Sepertinya Ayase-san cukup ketat dalam hal fiksi ilmiah dan plot hole. Bisa dikatakan, cerita-cerita seperti itu memang ada, tapi itu tidak penting sekarang. Kita hanya akan pergi dengan setting yang dia dan Narasaka-san buat.
"Mungkin... kepribadian kita akan terbalik?"
"Tepat sekali. Menurutmu, Ayase Saki seperti apa aku di dalam Negeri Cermin?" Dia bertanya, menunjuk pada dirinya sendiri.
"Ayase-san di dalam Negeri Cermin, ya?"
"Mnm."
"Hm... Itu cukup sulit. Sebagai referensi, seperti apa Asamura Yuuta di Dunia Cermin?"
"Yah ... seseorang yang sombong dan suka memerintah? Tidak pengertian dan mementingkan diri sendiri ... mungkin?"
"Ugh, itu cukup mengerikan.."
"Yah, kupikir itu versi terbalik dari dirimu.."
Dengan kata lain, dia melihatku sebagai seseorang yang pendiam dan perhatian, seseorang yang memikirkan orang lain… Itu pujian yang cukup tinggi.
“Hmm, Ayase-san di dalam Negeri Cermin, ya?”
Aku melihat Ayase-san sebagai panutan dalam hal menyangkal stereotip. Dia cantik tapi juga pintar. Bijaksana tapi tetap terampil dengan riasannya… Dia adalah wanita yang tidak terlalu bergantung pada orang lain. Dia tidak membiarkan dirinya terikat oleh prinsip dan pandangan orang lain. Dan jika aku membalikkan semua itu, maka …
“Seseorang yang berpikiran lemah, seseorang yang mudah terseret dan masuk ke dalam berbagai hal dan seseorang yang tidak terlalu memikirkan berbagai hal?”
“Mm. Begitu, ya.
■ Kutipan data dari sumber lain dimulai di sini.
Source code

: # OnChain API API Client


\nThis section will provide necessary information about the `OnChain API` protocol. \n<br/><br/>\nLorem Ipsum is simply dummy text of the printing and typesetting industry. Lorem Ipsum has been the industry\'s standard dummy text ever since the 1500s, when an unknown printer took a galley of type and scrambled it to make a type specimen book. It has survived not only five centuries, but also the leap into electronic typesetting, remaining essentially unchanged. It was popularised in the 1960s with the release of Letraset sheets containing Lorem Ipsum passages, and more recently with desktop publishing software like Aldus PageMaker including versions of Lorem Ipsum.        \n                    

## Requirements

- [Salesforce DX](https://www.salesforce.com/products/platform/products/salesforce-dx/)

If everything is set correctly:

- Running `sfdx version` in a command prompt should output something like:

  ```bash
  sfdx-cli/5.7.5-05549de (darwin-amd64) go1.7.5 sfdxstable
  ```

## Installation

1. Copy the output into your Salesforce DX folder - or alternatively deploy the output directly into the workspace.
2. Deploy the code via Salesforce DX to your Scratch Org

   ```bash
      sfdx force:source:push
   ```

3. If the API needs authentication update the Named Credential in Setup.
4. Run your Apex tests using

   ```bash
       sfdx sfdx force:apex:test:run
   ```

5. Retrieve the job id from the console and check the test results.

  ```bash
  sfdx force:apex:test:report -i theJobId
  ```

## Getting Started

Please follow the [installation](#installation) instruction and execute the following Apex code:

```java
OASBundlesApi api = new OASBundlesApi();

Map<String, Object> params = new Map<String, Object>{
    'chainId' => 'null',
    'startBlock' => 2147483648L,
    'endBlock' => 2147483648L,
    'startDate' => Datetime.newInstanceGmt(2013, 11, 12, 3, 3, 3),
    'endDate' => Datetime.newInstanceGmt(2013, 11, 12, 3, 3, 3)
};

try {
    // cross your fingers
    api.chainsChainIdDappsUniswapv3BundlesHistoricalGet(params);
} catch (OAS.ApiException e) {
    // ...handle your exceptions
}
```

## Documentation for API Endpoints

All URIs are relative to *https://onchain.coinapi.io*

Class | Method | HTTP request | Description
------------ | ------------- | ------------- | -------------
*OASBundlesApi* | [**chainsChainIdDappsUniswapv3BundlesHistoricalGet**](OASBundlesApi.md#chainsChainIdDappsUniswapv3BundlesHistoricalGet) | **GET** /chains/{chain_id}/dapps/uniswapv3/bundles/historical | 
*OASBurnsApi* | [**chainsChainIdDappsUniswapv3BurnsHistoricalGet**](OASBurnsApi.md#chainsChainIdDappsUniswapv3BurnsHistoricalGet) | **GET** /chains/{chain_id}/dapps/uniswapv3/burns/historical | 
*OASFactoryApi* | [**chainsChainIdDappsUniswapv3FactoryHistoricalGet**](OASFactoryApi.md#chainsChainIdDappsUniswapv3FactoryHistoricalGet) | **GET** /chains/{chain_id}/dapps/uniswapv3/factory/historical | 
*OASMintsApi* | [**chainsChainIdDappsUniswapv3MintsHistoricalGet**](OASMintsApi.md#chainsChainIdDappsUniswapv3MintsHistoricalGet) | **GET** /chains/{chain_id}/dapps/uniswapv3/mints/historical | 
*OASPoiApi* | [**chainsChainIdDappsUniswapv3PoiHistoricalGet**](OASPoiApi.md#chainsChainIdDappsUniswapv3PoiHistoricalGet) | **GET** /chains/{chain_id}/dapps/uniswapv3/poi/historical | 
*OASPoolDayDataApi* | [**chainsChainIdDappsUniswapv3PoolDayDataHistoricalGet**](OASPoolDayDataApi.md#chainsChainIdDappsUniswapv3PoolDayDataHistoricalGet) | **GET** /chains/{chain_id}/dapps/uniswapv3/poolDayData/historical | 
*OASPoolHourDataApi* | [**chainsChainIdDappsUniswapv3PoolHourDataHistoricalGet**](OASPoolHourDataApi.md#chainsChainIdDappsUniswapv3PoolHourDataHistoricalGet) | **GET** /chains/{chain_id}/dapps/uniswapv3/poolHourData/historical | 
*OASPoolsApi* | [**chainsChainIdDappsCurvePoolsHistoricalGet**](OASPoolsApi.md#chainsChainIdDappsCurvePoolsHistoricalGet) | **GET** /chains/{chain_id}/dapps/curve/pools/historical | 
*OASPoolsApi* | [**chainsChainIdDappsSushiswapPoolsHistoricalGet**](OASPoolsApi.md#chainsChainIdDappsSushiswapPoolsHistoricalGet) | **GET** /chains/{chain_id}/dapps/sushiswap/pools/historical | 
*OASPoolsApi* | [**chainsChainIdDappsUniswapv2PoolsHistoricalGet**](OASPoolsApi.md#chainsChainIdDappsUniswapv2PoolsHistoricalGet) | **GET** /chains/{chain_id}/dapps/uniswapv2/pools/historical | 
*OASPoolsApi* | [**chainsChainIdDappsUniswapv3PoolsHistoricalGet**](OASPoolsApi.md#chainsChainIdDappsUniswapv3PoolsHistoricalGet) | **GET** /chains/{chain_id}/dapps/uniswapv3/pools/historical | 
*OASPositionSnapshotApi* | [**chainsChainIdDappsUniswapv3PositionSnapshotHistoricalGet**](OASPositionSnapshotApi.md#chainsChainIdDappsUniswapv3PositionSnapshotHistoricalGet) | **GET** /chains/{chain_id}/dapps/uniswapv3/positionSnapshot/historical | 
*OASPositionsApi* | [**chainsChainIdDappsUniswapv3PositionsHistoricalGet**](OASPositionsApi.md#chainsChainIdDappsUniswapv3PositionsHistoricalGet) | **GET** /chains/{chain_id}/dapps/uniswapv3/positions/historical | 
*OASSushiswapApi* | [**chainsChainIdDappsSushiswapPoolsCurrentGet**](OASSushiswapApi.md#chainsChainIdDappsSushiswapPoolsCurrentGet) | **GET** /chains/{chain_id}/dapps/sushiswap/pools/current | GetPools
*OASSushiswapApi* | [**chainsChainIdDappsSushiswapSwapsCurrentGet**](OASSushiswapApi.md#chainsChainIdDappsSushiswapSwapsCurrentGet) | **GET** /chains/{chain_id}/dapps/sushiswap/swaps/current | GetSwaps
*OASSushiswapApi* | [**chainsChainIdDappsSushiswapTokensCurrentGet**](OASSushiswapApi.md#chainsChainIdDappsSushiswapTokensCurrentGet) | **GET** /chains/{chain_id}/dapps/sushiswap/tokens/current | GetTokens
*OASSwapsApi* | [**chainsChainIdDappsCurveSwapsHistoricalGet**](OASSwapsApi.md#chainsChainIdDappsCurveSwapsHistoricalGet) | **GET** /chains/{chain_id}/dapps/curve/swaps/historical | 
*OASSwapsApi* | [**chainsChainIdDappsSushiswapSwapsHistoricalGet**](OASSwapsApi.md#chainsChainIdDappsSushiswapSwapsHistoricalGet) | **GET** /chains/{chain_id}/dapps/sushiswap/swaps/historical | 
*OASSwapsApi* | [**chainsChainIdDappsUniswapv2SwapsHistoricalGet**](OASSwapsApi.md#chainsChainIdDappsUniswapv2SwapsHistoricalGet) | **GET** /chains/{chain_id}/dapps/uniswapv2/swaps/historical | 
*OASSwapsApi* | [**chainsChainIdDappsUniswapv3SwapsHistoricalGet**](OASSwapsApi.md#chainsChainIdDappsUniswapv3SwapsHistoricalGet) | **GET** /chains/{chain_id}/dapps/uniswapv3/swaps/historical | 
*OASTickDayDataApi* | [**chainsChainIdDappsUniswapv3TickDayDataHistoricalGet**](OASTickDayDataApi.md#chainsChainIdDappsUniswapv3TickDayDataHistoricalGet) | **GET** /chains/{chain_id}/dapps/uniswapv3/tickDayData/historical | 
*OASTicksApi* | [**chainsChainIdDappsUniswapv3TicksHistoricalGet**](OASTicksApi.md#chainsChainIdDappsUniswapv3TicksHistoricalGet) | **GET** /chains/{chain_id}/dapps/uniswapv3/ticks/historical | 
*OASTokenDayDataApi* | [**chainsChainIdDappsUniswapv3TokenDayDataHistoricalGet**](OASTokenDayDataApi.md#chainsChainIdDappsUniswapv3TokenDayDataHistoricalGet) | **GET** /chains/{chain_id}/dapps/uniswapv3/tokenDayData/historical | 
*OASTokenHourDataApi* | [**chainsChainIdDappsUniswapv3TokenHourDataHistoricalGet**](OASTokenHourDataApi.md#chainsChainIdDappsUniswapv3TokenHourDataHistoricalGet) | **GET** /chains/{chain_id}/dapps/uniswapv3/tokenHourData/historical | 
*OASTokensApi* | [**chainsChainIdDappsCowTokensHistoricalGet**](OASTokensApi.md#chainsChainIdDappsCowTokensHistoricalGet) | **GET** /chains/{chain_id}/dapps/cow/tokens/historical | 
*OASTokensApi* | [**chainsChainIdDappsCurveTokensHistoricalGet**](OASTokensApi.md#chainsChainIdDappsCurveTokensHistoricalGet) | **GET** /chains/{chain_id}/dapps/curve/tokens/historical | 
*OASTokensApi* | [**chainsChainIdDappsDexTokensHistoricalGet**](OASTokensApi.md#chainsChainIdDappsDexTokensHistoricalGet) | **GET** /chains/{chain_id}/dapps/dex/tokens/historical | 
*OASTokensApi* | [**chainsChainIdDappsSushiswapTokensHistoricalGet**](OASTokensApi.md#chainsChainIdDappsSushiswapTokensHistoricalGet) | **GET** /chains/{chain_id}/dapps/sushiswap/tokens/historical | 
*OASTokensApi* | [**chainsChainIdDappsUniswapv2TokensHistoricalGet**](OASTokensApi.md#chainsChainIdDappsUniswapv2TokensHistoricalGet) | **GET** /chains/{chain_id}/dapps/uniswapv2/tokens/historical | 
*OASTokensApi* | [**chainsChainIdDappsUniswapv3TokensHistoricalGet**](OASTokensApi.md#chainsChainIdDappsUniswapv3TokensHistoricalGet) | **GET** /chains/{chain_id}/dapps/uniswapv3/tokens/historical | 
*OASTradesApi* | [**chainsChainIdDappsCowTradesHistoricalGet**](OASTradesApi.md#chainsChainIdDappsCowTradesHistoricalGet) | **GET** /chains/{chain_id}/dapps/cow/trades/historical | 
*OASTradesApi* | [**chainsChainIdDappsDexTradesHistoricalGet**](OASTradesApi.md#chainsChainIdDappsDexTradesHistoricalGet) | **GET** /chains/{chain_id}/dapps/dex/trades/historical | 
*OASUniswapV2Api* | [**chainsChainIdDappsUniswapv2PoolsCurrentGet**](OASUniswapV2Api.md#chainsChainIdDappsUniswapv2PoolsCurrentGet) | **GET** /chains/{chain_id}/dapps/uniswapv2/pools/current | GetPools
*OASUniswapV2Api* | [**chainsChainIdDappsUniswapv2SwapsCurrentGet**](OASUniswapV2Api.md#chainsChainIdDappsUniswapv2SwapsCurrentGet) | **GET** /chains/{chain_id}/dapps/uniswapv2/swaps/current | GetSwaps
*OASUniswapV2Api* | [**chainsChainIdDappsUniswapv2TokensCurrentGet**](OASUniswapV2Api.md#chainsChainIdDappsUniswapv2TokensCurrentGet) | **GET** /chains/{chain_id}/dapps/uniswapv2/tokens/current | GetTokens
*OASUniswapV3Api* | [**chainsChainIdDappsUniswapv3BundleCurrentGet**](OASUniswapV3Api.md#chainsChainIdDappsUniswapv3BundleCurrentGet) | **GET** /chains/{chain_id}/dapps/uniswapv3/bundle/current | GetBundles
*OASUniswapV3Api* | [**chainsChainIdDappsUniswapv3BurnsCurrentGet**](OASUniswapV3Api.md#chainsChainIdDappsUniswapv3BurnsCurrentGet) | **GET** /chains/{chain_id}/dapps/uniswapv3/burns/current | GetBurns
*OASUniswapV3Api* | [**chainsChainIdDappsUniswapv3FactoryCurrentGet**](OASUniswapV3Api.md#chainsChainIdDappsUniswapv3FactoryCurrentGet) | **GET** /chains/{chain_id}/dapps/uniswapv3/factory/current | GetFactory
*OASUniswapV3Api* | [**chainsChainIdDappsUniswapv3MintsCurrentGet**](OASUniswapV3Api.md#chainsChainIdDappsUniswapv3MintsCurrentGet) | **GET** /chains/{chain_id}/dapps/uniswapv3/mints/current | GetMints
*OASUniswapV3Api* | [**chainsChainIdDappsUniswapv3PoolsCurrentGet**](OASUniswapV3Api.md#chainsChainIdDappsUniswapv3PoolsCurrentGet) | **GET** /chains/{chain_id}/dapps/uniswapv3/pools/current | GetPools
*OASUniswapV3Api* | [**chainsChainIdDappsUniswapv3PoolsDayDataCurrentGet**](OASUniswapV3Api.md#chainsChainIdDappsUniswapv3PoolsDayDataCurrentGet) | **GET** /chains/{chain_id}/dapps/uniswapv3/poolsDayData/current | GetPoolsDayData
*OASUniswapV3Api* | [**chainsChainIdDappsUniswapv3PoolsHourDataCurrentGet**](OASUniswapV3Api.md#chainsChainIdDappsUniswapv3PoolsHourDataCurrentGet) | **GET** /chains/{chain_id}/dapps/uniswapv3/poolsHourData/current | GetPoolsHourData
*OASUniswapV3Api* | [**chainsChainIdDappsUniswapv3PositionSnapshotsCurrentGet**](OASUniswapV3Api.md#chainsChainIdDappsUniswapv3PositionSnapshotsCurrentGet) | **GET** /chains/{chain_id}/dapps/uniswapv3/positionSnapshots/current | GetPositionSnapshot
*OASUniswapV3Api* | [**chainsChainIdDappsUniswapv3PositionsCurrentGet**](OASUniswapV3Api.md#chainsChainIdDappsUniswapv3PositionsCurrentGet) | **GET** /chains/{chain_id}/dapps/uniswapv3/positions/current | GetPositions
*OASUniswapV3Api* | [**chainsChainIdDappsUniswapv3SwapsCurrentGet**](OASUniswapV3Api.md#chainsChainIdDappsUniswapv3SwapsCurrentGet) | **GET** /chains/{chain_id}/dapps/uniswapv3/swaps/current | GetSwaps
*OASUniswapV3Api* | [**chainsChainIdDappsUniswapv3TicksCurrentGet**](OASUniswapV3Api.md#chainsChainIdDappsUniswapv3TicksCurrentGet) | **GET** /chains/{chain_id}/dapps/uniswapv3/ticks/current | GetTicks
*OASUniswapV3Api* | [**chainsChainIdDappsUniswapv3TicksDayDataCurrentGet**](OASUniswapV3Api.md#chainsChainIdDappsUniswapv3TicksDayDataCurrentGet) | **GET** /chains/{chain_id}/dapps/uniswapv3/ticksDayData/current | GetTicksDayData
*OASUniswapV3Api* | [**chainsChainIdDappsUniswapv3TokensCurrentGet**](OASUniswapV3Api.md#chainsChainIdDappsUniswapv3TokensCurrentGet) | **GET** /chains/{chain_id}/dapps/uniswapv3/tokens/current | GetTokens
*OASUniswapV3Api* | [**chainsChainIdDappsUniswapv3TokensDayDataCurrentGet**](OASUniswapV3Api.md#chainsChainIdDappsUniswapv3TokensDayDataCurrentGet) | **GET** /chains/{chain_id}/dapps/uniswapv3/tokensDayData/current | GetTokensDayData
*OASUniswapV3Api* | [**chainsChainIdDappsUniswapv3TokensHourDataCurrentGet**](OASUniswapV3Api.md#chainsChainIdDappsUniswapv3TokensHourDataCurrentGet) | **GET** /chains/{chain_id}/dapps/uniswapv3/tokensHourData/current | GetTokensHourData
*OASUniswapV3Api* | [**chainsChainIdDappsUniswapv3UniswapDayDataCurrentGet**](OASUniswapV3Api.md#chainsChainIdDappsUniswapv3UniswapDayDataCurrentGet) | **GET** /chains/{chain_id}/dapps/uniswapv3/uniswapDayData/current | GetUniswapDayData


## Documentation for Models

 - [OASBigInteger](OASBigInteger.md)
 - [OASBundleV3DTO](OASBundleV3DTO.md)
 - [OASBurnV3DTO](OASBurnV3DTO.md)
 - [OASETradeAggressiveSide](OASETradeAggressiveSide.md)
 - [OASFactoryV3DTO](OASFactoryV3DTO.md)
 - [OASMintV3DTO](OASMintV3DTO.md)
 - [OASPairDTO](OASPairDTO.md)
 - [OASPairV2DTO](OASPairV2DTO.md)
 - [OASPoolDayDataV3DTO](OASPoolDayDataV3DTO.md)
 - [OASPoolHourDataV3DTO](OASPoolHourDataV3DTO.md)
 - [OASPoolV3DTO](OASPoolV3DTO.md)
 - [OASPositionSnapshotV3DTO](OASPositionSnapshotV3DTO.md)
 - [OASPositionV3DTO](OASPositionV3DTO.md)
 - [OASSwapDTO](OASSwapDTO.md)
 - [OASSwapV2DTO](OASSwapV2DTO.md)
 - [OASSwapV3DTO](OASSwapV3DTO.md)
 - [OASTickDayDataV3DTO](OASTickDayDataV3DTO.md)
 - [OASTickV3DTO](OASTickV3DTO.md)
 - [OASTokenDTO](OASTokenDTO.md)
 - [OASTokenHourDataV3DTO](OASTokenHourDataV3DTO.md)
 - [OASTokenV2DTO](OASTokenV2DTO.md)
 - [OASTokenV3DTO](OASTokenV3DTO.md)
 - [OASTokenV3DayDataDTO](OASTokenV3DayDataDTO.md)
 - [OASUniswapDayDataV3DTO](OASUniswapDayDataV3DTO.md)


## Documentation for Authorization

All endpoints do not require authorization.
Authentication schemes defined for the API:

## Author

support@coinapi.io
Jadi, kamu melihatku sebagai seseorang yang berkemauan keras, seseorang yang tidak membiarkan orang lain menentukan pilihannya dan seseorang yang selalu memikirkan langkah selanjutnya… Yah, jika itu masalahnya, maka aku akan senang, tapi… ini cukup memalukan. Sepertinya kita hanya saling memuji."
"Kurasa begitu…"
Yah, aku sendiri cukup senang.
“Ngomong-ngomong… Menurut Naraka-san, seperti apa Ayase-san di dalam Negeri Cermin?"
“Jujur saja, aku juga tidak tahu. Dia hanya mengatakan bahwa aku membosankan. Apa-apaan itu?"